(The input):

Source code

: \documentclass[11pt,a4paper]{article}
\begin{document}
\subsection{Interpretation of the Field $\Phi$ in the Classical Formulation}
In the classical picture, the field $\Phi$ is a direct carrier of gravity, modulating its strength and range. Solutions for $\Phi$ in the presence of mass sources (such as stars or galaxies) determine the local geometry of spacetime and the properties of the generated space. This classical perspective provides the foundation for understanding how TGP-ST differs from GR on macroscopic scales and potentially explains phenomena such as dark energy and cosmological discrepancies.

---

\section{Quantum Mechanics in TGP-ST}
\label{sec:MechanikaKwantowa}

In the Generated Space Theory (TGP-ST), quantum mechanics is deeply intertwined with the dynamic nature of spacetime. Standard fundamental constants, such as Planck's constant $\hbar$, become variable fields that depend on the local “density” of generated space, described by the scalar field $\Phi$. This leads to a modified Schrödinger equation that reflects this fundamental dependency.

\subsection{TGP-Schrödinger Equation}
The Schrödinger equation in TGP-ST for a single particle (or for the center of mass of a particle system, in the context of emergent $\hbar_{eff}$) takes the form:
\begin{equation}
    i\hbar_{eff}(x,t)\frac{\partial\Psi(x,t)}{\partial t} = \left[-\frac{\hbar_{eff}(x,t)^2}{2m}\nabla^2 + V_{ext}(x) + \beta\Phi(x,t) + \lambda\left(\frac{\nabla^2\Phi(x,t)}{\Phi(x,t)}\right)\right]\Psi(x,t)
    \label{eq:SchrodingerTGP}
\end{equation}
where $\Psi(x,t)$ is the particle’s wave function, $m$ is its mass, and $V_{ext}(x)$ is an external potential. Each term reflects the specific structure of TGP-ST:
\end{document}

(What the task requires): Print the entries exactly. Include every one.

(Exercise solution):
Source code

: \documentclass[11pt,a4paper]{article}
\begin{document}
\subsection{Interpretation of the Field $\Phi$ in the Classical Formulation}
In the classical picture, the field $\Phi$ is a direct carrier of gravity, modulating its strength and range. Solutions for $\Phi$ in the presence of mass sources (such as stars or galaxies) determine the local geometry of spacetime and the properties of the generated space. This classical perspective provides the foundation for understanding how TGP-ST differs from GR on macroscopic scales and potentially explains phenomena such as dark energy and cosmological discrepancies.

---

\section{Quantum Mechanics in TGP-ST}
\label{sec:MechanikaKwantowa}

In the Generated Space Theory (TGP-ST), quantum mechanics is deeply intertwined with the dynamic nature of spacetime. Standard fundamental constants, such as Planck's constant $\hbar$, become variable fields that depend on the local “density” of generated space, described by the scalar field $\Phi$. This leads to a modified Schrödinger equation that reflects this fundamental dependency.

\subsection{TGP-Schrödinger Equation}
The Schrödinger equation in TGP-ST for a single particle (or for the center of mass of a particle system, in the context of emergent $\hbar_{eff}$) takes the form:
\begin{equation}
    i\hbar_{eff}(x,t)\frac{\partial\Psi(x,t)}{\partial t} = \left[-\frac{\hbar_{eff}(x,t)^2}{2m}\nabla^2 + V_{ext}(x) + \beta\Phi(x,t) + \lambda\left(\frac{\nabla^2\Phi(x,t)}{\Phi(x,t)}\right)\right]\Psi(x,t)
    \label{eq:SchrodingerTGP}
\end{equation}
where $\Psi(x,t)$ is the particle’s wave function, $m$ is its mass, and $V_{ext}(x)$ is an external potential. Each term reflects the specific structure of TGP-ST:
\end{document}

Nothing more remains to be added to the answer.